The Traditional Foundations of Political Islam

Islam already has a lot of political implications in its foundations. However, what is commonly understood as Political Islam and its synonym “Islamism” is a specific modern interpretation of Islam. It has its roots in social conflicts: the establishment of autocratic monarchies in the newly independent Arab countries in the 1950s and 1960s gave rise to social justice demands which these regimes did not meet (Hourani 2005: 373-458). Basically, the population had two available means of expressing their discontent.

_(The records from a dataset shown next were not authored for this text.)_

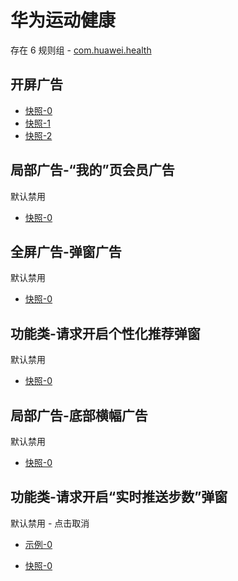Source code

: # 华为运动健康

存在 6 规则组 - [com.huawei.health](/src/apps/com.huawei.health.ts)

## 开屏广告

- [快照-0](https://i.gkd.li/import/12667766)
- [快照-1](https://i.gkd.li/import/13215012)
- [快照-2](https://i.gkd.li/import/13228290)

## 局部广告-“我的”页会员广告

默认禁用

- [快照-0](https://i.gkd.li/import/12667814)

## 全屏广告-弹窗广告

默认禁用

- [快照-0](https://i.gkd.li/import/13546292)

## 功能类-请求开启个性化推荐弹窗

默认禁用

- [快照-0](https://i.gkd.li/import/13546292)

## 局部广告-底部横幅广告

默认禁用

- [快照-0](https://i.gkd.li/import/13587206)

## 功能类-请求开启“实时推送步数”弹窗

默认禁用 - 点击取消

- [示例-0](https://m.gkd.li/57941037/7e9b7131-35ae-49dd-badf-13b6dae3aa96)

- [快照-0](https://i.gkd.li/import/14321121)
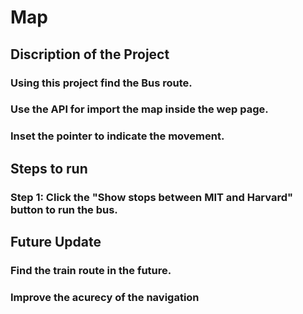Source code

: # Map
## Discription of the Project
### Using this project find the Bus route.
### Use the API for import the map inside the wep page.
### Inset the pointer to indicate the movement.
## Steps to run
### Step 1: Click the "Show stops between MIT and Harvard" button to run the bus.
## Future Update
### Find the train route in the future.
### Improve the acurecy of the navigation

The first one is the ideology of modern Political Islam. From the late 19th century until the second half of the 20th century, scholars like Jamal al-Afghani, Muhammad Abduh, Abul Ala Maududi, and Sayyid Qutb described a fundamental re-interpretation of Islam as a genuine base of empowered Arab societies in the face of Western imperialism – Islam is the solution to political and social problems (al-Din al-Afghani 2003; Abduh 1966; al-Maududi 1955; Qutb 2007).

The second one is the ideology of Arab Socialism. Intellectuals like Michel Aflaq and Salah al-Din al-Bitar developed an Arab adaption of traditional socialist ideas as a genuine foundation of Arab societies in order to face political and social demands for power and justice against imperialism and capitalism. One of the most influential organisations was the Baath party. One of Arab Socialism’s most influential proponents was Egyptian president Gamal Abdel Nasser (al-Husri 1976; Dawisa 2005).

And it was Arab Socialism which became dominant all over North Africa and the Middle East. As an egalitarian ideology, it was attractive not only for the masses, but also for young and ambitious men from poorer families, who often sought to climb the social ladder through an army career as an officer. As a consequence, various military coups d’états against the monarchies were led by young officers who claimed to represent the cause of Arab Socialism. That was the case in Iraq, Syria, and Egypt. In Algeria, Arab Socialism came into power with the achievement of independence under the lead of the socialist Front de Libération Nationale (FLN). And for Palestinians, Fatah‘s socialist ideology was undisputed (Hourani 2005: 401-415; Fisk 2006: 181-183).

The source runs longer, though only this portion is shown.